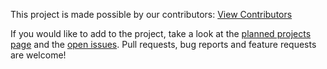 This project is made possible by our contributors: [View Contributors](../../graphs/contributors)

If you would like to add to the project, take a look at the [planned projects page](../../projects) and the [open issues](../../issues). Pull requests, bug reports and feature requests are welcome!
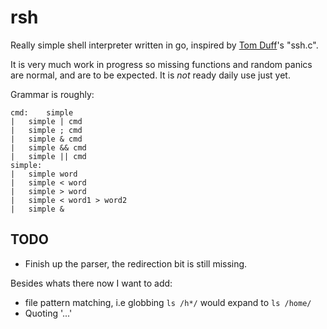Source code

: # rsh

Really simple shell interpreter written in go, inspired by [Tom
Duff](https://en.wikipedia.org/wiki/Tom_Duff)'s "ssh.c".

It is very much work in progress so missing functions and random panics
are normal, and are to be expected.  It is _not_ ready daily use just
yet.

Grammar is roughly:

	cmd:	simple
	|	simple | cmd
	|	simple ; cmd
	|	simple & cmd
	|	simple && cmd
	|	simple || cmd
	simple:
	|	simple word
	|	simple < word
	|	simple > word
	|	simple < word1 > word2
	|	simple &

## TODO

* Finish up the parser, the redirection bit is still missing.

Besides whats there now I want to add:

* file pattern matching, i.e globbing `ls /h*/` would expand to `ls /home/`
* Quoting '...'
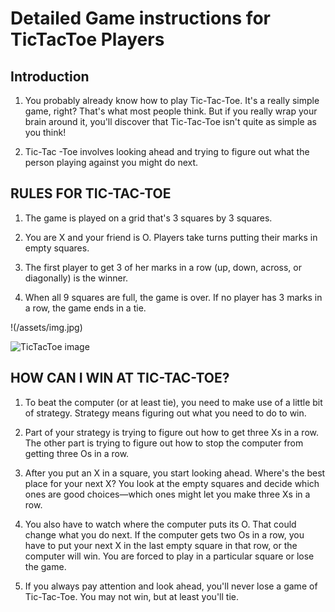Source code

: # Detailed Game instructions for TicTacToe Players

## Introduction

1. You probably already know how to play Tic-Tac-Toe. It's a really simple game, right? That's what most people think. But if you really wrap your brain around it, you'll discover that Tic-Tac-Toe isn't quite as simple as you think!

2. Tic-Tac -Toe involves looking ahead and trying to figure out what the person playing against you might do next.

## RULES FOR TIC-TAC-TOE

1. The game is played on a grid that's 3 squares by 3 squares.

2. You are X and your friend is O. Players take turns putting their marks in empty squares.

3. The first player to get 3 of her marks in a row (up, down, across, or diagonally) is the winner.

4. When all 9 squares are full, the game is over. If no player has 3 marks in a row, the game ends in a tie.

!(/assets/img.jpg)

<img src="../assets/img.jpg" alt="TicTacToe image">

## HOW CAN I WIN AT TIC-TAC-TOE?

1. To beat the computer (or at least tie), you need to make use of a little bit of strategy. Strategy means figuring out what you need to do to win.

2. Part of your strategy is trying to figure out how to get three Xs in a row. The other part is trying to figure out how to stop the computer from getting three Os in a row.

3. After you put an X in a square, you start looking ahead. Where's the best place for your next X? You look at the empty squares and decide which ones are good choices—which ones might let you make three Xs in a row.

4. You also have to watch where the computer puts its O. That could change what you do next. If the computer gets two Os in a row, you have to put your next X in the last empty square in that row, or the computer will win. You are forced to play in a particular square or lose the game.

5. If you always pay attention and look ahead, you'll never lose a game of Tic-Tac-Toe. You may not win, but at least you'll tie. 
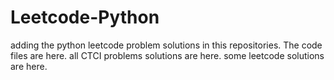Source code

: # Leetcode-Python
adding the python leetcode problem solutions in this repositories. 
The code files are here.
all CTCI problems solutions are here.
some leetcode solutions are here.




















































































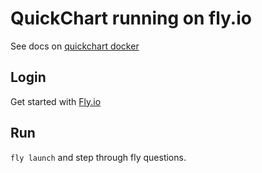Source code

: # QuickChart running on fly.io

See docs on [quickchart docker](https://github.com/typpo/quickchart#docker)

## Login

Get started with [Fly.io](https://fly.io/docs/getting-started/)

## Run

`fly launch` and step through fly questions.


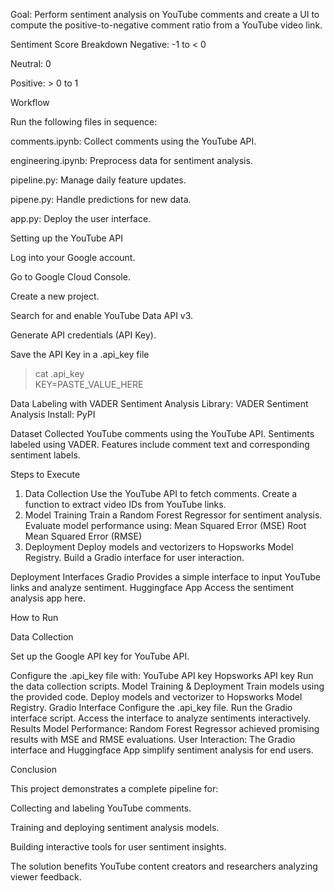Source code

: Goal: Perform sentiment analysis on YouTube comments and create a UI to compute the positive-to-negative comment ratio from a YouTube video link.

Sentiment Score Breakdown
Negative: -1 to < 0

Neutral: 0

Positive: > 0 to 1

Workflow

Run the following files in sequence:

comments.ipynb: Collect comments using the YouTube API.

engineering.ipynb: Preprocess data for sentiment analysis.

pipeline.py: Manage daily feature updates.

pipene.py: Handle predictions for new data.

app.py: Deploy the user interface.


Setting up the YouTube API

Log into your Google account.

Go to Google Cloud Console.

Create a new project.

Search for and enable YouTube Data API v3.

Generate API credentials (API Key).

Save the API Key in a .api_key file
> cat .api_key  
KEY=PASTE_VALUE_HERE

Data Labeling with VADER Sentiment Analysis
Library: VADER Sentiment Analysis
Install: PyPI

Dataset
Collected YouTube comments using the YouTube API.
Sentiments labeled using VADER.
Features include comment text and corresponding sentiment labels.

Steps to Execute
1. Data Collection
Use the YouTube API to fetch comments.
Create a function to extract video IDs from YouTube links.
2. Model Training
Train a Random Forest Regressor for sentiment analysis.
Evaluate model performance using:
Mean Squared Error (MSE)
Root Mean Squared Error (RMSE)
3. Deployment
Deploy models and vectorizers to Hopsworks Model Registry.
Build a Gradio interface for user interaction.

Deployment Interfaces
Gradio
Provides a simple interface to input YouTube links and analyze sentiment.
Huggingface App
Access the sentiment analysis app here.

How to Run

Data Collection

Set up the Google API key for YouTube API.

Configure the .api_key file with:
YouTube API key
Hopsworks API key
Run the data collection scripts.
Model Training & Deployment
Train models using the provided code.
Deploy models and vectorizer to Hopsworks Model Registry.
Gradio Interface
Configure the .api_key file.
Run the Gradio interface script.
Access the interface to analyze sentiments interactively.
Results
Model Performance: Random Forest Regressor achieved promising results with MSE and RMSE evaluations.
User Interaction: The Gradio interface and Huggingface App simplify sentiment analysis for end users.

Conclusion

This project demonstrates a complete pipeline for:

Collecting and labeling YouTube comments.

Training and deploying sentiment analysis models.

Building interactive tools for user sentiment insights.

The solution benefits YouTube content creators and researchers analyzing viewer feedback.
================================
### Exercise description:
Once the pictures are set aside, give the rest of the listing again exactly.

### Solution to this task:
 This project is made possible by our contributors: [View Contributors](../../graphs/contributors)

If you would like to add to the project, take a look at the [planned projects page](../../projects) and the [open issues](../../issues). Pull requests, bug reports and feature requests are welcome!
Source code

: # rsh

Really simple shell interpreter written in go, inspired by [Tom
Duff](https://en.wikipedia.org/wiki/Tom_Duff)'s "ssh.c".

It is very much work in progress so missing functions and random panics
are normal, and are to be expected.  It is _not_ ready daily use just
yet.

Grammar is roughly:

	cmd:	simple
	|	simple | cmd
	|	simple ; cmd
	|	simple & cmd
	|	simple && cmd
	|	simple || cmd
	simple:
	|	simple word
	|	simple < word
	|	simple > word
	|	simple < word1 > word2
	|	simple &

## TODO

* Finish up the parser, the redirection bit is still missing.

Besides whats there now I want to add:

* file pattern matching, i.e globbing `ls /h*/` would expand to `ls /home/`
* Quoting '...'
Source code

: # Detailed Game instructions for TicTacToe Players

## Introduction

1. You probably already know how to play Tic-Tac-Toe. It's a really simple game, right? That's what most people think. But if you really wrap your brain around it, you'll discover that Tic-Tac-Toe isn't quite as simple as you think!

2. Tic-Tac -Toe involves looking ahead and trying to figure out what the person playing against you might do next.

## RULES FOR TIC-TAC-TOE

1. The game is played on a grid that's 3 squares by 3 squares.

2. You are X and your friend is O. Players take turns putting their marks in empty squares.

3. The first player to get 3 of her marks in a row (up, down, across, or diagonally) is the winner.

4. When all 9 squares are full, the game is over. If no player has 3 marks in a row, the game ends in a tie.

!(/assets/img.jpg)

<img src="../assets/img.jpg" alt="TicTacToe image">

## HOW CAN I WIN AT TIC-TAC-TOE?

1. To beat the computer (or at least tie), you need to make use of a little bit of strategy. Strategy means figuring out what you need to do to win.

2. Part of your strategy is trying to figure out how to get three Xs in a row. The other part is trying to figure out how to stop the computer from getting three Os in a row.

3. After you put an X in a square, you start looking ahead. Where's the best place for your next X? You look at the empty squares and decide which ones are good choices—which ones might let you make three Xs in a row.

4. You also have to watch where the computer puts its O. That could change what you do next. If the computer gets two Os in a row, you have to put your next X in the last empty square in that row, or the computer will win. You are forced to play in a particular square or lose the game.

5. If you always pay attention and look ahead, you'll never lose a game of Tic-Tac-Toe. You may not win, but at least you'll tie. 
Source code

: # Leetcode-Python
adding the python leetcode problem solutions in this repositories. 
The code files are here.
all CTCI problems solutions are here.
some leetcode solutions are here.




















































































Source code

: # QuickChart running on fly.io

See docs on [quickchart docker](https://github.com/typpo/quickchart#docker)

## Login

Get started with [Fly.io](https://fly.io/docs/getting-started/)

## Run

`fly launch` and step through fly questions.


Source code

: Goal: Perform sentiment analysis on YouTube comments and create a UI to compute the positive-to-negative comment ratio from a YouTube video link.

Sentiment Score Breakdown
Negative: -1 to < 0

Neutral: 0

Positive: > 0 to 1

Workflow

Run the following files in sequence:

comments.ipynb: Collect comments using the YouTube API.

engineering.ipynb: Preprocess data for sentiment analysis.

pipeline.py: Manage daily feature updates.

pipene.py: Handle predictions for new data.

app.py: Deploy the user interface.


Setting up the YouTube API

Log into your Google account.

Go to Google Cloud Console.

Create a new project.

Search for and enable YouTube Data API v3.

Generate API credentials (API Key).

Save the API Key in a .api_key file
> cat .api_key  
KEY=PASTE_VALUE_HERE

Data Labeling with VADER Sentiment Analysis
Library: VADER Sentiment Analysis
Install: PyPI

Dataset
Collected YouTube comments using the YouTube API.
Sentiments labeled using VADER.
Features include comment text and corresponding sentiment labels.

Steps to Execute
1. Data Collection
Use the YouTube API to fetch comments.
Create a function to extract video IDs from YouTube links.
2. Model Training
Train a Random Forest Regressor for sentiment analysis.
Evaluate model performance using:
Mean Squared Error (MSE)
Root Mean Squared Error (RMSE)
3. Deployment
Deploy models and vectorizers to Hopsworks Model Registry.
Build a Gradio interface for user interaction.

Deployment Interfaces
Gradio
Provides a simple interface to input YouTube links and analyze sentiment.
Huggingface App
Access the sentiment analysis app here.

How to Run

Data Collection

Set up the Google API key for YouTube API.

Configure the .api_key file with:
YouTube API key
Hopsworks API key
Run the data collection scripts.
Model Training & Deployment
Train models using the provided code.
Deploy models and vectorizer to Hopsworks Model Registry.
Gradio Interface
Configure the .api_key file.
Run the Gradio interface script.
Access the interface to analyze sentiments interactively.
Results
Model Performance: Random Forest Regressor achieved promising results with MSE and RMSE evaluations.
User Interaction: The Gradio interface and Huggingface App simplify sentiment analysis for end users.

Conclusion

This project demonstrates a complete pipeline for:

Collecting and labeling YouTube comments.

Training and deploying sentiment analysis models.

Building interactive tools for user sentiment insights.

The solution benefits YouTube content creators and researchers analyzing viewer feedback.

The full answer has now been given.